“Feiticeiros da seca”: Oito indivíduos detidos por actos de vandalismo sob pretexto de “impedir a chuva” em Maquival

Zambézia (O Destaque) — A Polícia da República de Moçambique (PRM) na Zambézia procedeu à detenção de oito cidadãos, na cidade de Quelimane, indiciados no cometimento de crimes de vandalismo e incitação à violência no Posto Administrativo de Maquival, localidade de Zalala.

Os indiciados, que se encontram encarcerados na 1ª Esquadra da PRM, foram apresentados publicamente esta sexta-feira pelas autoridades policiais.

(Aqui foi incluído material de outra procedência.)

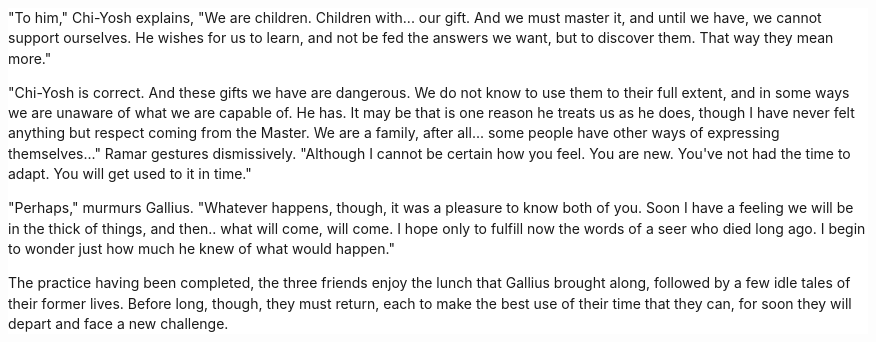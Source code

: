 "To him," Chi-Yosh explains, "We are children. Children with... our gift. And we must master it, and until we have, we cannot support ourselves. He wishes for us to learn, and not be fed the answers we want, but to discover them. That way they mean more."

"Chi-Yosh is correct. And these gifts we have are dangerous. We do not know to use them to their full extent, and in some ways we are unaware of what we are capable of. He has. It may be that is one reason he treats us as he does, though I have never felt anything but respect coming from the Master. We are a family, after all... some people have other ways of expressing themselves..." Ramar gestures dismissively. "Although I cannot be certain how you feel. You are new. You've not had the time to adapt. You will get used to it in time."

"Perhaps," murmurs Gallius. "Whatever happens, though, it was a pleasure to know both of you. Soon I have a feeling we will be in the thick of things, and then.. what will come, will come. I hope only to fulfill now the words of a seer who died long ago. I begin to wonder just how much he knew of what would happen."

The practice having been completed, the three friends enjoy the lunch that Gallius brought along, followed by a few idle tales of their former lives. Before long, though, they must return, each to make the best use of their time that they can, for soon they will depart and face a new challenge.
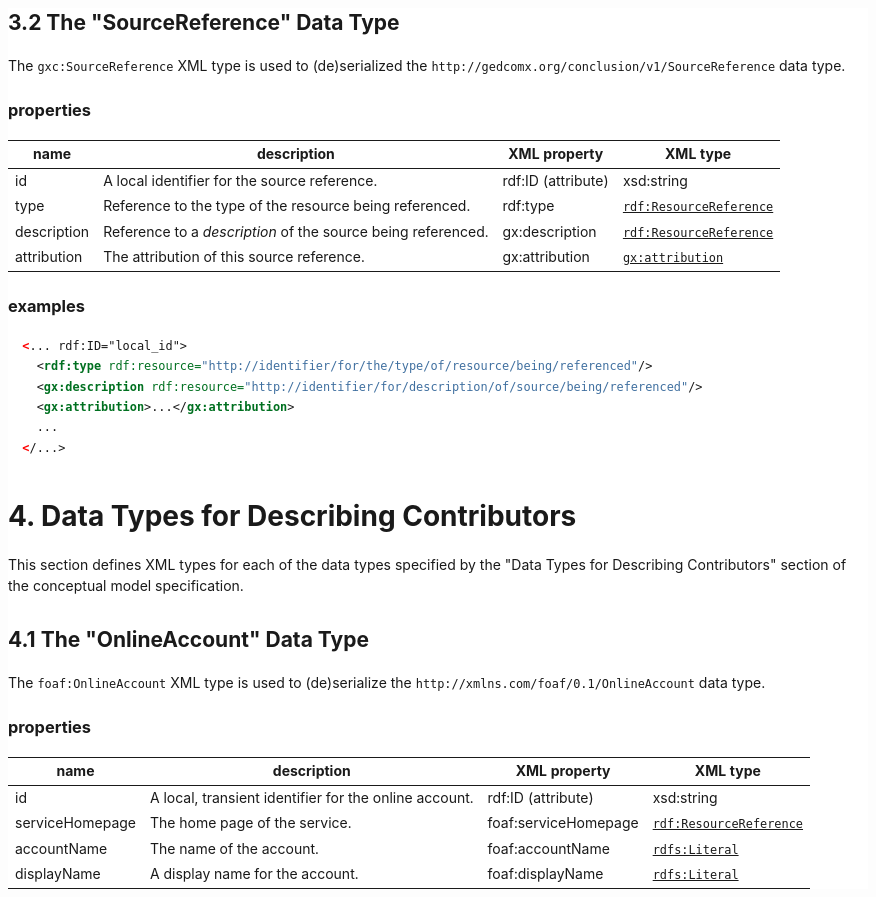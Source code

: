 <a id="source-reference"/>

## 3.2 The "SourceReference" Data Type

The `gxc:SourceReference` XML type is used to (de)serialized the `http://gedcomx.org/conclusion/v1/SourceReference`
data type.

### properties

name | description | XML property | XML type
-----|-------------|--------------|---------
id | A local identifier for the source reference. | rdf:ID (attribute) | xsd:string
type  | Reference to the type of the resource being referenced. | rdf:type | [`rdf:ResourceReference`](#resource-reference)
description  | Reference to a _description_ of the source being referenced. | gx:description | [`rdf:ResourceReference`](#resource-reference)
attribution | The attribution of this source reference. | gx:attribution | [`gx:attribution`](#attribution)

### examples

```xml
  <... rdf:ID="local_id">
    <rdf:type rdf:resource="http://identifier/for/the/type/of/resource/being/referenced"/>
    <gx:description rdf:resource="http://identifier/for/description/of/source/being/referenced"/>
    <gx:attribution>...</gx:attribution>
    ...
  </...>
```

# 4. Data Types for Describing Contributors

This section defines XML types for each of the data types specified by the
"Data Types for Describing Contributors" section of the conceptual model specification.

<a id="online-account"/>

## 4.1 The "OnlineAccount" Data Type

The `foaf:OnlineAccount` XML type is used to (de)serialize the `http://xmlns.com/foaf/0.1/OnlineAccount`
data type.

### properties

name | description | XML property | XML type
-----|-------------|--------------|---------
id | A local, transient identifier for the online account. | rdf:ID (attribute) | xsd:string
serviceHomepage  | The home page of the service. | foaf:serviceHomepage | [`rdf:ResourceReference`](#resource-reference)
accountName | The name of the account. | foaf:accountName | [`rdfs:Literal`](#rdf-literal)
displayName | A display name for the account. | foaf:displayName | [`rdfs:Literal`](#rdf-literal)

De acordo com a porta-voz do Comando Provincial da PRM na Zambézia, Belarmina Henriques, o grupo é acusado de tentar fazer “justiça pelas próprias mãos”. O alvo das investidas foram líderes comunitários, chefes de posto e agentes económicos locais.

A motivação para o ataque, segundo as investigações preliminares, assenta na crença de que estas figuras estariam a recorrer a práticas de “obscurantismo” para impedir a queda de pluviosidade na região. Esta alegação infundada serviu de rastilho para a desordem pública e destruição de bens e infraestruturas.

A porta-voz explicou que “dois cidadãos já receberam alta após cuidados médicos, enquanto um permanece sob observação numa unidade sanitária devido à gravidade das lesões.”

Durante a operação de manutenção da ordem, a polícia encontrou uma quantidade não especificada de canábis (soruma) na posse dos suspeitos.

Em declarações à imprensa, os detidos refutaram o envolvimento nos factos de que são acusados, alegando desconhecer as razões que levaram à sua privação de liberdade.

Contudo, a corporação assegura que o processo segue agora os trâmites legais junto do Ministério Público. “As investigações continuam em curso para o esclarecimento total do caso e para garantir que a ordem e a segurança pública sejam plenamente restabelecidas na localidade de Zalala”, garantiu Belarmina Henriques.